Trypanosoma cruzi, is a parasitic protozoan that is the causative agent of Chagas disease (American trypanosomiasis). Currently, six distinct lineages of T. cruzi are classified into discrete typing units (TcI-VI), which vary in their geographic occurrence, host specificity, and pathogenicity.

Life Cycle

An infected triatomine insect vector (or “kissing” bug) takes a blood meal and releases trypomastigotes in its feces near the site of the bite wound.

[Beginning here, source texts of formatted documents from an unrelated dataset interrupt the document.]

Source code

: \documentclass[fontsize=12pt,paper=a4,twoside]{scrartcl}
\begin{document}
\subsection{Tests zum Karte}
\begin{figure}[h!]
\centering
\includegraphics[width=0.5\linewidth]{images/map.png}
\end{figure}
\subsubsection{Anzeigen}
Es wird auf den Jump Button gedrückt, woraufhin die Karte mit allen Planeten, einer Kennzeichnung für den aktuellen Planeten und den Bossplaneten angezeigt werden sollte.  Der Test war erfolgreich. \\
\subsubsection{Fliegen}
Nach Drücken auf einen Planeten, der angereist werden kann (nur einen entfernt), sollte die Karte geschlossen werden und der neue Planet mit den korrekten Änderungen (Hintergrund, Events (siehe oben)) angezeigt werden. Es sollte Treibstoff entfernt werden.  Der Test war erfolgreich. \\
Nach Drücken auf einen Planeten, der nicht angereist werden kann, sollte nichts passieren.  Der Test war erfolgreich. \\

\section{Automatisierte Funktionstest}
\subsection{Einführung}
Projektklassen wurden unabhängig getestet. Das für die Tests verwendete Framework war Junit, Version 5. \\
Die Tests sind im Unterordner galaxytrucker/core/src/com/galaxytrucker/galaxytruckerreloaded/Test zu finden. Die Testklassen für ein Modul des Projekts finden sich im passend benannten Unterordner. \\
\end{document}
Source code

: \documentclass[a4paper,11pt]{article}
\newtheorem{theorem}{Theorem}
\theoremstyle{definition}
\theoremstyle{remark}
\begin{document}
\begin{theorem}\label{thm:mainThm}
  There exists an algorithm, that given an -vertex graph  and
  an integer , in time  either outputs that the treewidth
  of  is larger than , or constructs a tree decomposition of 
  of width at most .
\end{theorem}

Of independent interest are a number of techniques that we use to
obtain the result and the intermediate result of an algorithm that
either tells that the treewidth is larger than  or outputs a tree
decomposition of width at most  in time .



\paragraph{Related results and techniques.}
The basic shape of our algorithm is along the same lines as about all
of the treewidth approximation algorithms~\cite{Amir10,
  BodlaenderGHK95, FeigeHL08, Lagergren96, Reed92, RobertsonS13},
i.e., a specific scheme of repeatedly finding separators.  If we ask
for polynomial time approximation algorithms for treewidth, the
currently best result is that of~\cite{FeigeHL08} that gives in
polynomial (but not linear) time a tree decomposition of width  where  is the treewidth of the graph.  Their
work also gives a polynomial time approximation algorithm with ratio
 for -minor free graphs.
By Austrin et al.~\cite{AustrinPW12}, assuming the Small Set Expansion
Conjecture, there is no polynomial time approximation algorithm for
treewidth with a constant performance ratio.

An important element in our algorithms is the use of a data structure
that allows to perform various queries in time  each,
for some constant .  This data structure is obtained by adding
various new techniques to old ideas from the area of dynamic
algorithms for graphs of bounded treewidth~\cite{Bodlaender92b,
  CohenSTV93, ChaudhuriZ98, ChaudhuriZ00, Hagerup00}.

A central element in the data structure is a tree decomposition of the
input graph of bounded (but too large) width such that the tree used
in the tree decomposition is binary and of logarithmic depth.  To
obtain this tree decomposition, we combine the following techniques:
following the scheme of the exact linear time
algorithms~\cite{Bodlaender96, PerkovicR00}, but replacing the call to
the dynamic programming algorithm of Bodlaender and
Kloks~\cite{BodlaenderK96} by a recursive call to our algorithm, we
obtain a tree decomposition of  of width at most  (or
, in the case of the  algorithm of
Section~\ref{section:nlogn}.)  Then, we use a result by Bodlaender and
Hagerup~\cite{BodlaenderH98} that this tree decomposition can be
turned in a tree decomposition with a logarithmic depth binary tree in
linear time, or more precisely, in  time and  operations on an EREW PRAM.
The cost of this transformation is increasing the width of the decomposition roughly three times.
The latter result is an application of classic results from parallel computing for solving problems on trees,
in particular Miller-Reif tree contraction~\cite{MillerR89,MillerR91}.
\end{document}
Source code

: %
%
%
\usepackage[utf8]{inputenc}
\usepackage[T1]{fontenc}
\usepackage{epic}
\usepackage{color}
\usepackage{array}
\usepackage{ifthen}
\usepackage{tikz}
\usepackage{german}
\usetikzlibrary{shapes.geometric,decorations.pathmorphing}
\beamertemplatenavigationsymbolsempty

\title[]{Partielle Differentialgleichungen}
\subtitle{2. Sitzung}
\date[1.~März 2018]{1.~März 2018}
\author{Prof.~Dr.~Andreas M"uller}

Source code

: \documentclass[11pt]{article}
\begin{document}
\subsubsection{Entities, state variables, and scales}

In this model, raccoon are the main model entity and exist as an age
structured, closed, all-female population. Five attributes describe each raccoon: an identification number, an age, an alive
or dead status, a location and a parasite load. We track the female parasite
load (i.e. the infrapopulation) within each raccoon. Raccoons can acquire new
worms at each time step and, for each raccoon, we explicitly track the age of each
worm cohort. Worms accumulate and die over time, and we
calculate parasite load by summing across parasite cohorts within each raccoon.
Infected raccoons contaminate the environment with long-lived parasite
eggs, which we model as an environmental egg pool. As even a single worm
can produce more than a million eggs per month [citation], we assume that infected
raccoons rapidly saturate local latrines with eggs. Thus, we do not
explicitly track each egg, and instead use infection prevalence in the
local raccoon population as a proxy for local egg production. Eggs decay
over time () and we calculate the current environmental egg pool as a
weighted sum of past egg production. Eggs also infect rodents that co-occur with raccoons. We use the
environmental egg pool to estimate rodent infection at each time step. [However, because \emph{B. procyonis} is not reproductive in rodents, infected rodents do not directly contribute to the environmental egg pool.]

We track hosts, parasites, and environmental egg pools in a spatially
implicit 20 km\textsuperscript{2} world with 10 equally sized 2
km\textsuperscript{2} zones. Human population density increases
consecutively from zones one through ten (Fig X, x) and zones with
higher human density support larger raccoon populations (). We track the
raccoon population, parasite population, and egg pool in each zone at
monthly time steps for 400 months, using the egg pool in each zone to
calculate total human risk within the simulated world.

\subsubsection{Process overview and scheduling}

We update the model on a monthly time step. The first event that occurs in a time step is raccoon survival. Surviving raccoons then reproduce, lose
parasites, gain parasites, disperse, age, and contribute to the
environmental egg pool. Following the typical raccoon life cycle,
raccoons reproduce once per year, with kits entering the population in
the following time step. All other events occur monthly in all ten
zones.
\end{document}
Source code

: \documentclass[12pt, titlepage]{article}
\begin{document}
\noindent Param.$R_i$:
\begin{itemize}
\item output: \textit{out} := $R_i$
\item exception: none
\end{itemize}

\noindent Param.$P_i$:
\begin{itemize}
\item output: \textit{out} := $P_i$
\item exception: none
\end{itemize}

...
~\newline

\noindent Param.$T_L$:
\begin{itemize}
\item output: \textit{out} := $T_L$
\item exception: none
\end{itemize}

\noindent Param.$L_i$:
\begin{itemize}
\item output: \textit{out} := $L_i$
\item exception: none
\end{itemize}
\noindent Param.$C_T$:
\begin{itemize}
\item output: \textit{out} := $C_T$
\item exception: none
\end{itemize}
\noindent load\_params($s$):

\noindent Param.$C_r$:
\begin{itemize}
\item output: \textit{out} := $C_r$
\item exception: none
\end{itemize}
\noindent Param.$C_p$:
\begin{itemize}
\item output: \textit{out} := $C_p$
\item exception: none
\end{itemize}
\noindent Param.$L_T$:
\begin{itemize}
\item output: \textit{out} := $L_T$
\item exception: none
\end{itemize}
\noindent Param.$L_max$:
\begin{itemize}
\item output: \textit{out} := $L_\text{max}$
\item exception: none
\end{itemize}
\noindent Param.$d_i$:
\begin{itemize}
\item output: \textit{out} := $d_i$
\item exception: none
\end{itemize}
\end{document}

Trypomastigotes enter the host through the bite wound or intact mucosal membranes, such as the conjunctiva . Inside the host, the trypomastigotes invade cells near the site of inoculation, where they differentiate into intracellular amastigotes . The amastigotes multiply by binary fission and differentiate into trypomastigotes, and then are released into the circulation as bloodstream trypomastigotes . Trypomastigotes infect cells from a variety of tissues and transform into intracellular amastigotes in new infection sites. Clinical manifestations can result from this infective cycle. The bloodstream trypomastigotes do not replicate (different from the African trypanosomes). Replication resumes only when the parasites enter another cell or are ingested by another vector. The “kissing” bug becomes infected by feeding on human or animal blood that contains circulating parasites . The ingested trypomastigotes transform into epimastigotes in the vector’s midgut . The parasites multiply and differentiate in the midgut and differentiate into infective metacyclic trypomastigotes in the hindgut . Other less common routes of transmission include blood transfusions, organ transplantation, transplacental transmission, and foodborne transmission (via food/drink contaminated with the vector and/or its feces).

Hosts/Vectors

Apart from humans, a number of mammals serve as reservoir hosts for T. cruzi, e.g. armadillos, opossums, raccoons, woodrats, some other rodents, and domestic dogs. Common triatomine vector species for trypanosomiasis belong to the genera Triatoma, Rhodnius, and Panstrongylus.

Geographic Distribution

T. cruzi is endemic in vectors and wildlife reservoirs throughout the Americas from the southern half of the United States down to Argentina. Chagas disease cases have been reported from South and Central American countries, particularly in rural, impoverished areas. There have been a small number of autochthonous cases of Chagas disease in the United States.

Clinical Presentation

Chagas disease has an acute phase and chronic phase. The acute phase is usually asymptomatic, but can present with nonspecific somatic symptoms. Rarely, the acute phase may be more severe with potential cardiac or neurologic symptoms and signs. Nodular lesions or furuncles, usually called chagomas, may develop around the vector’s feeding site. Chagomas occurring on the on the eyelids are commonly referred to as palpebral and periocular firm swelling. Most acute cases resolve over a period of a few weeks or months into a subclinical chronic form of the disease (“indeterminate form”). Reactivation of Chagas disease from this asymptomatic form may occur in patients with HIV or those receiving immunosuppressive drugs.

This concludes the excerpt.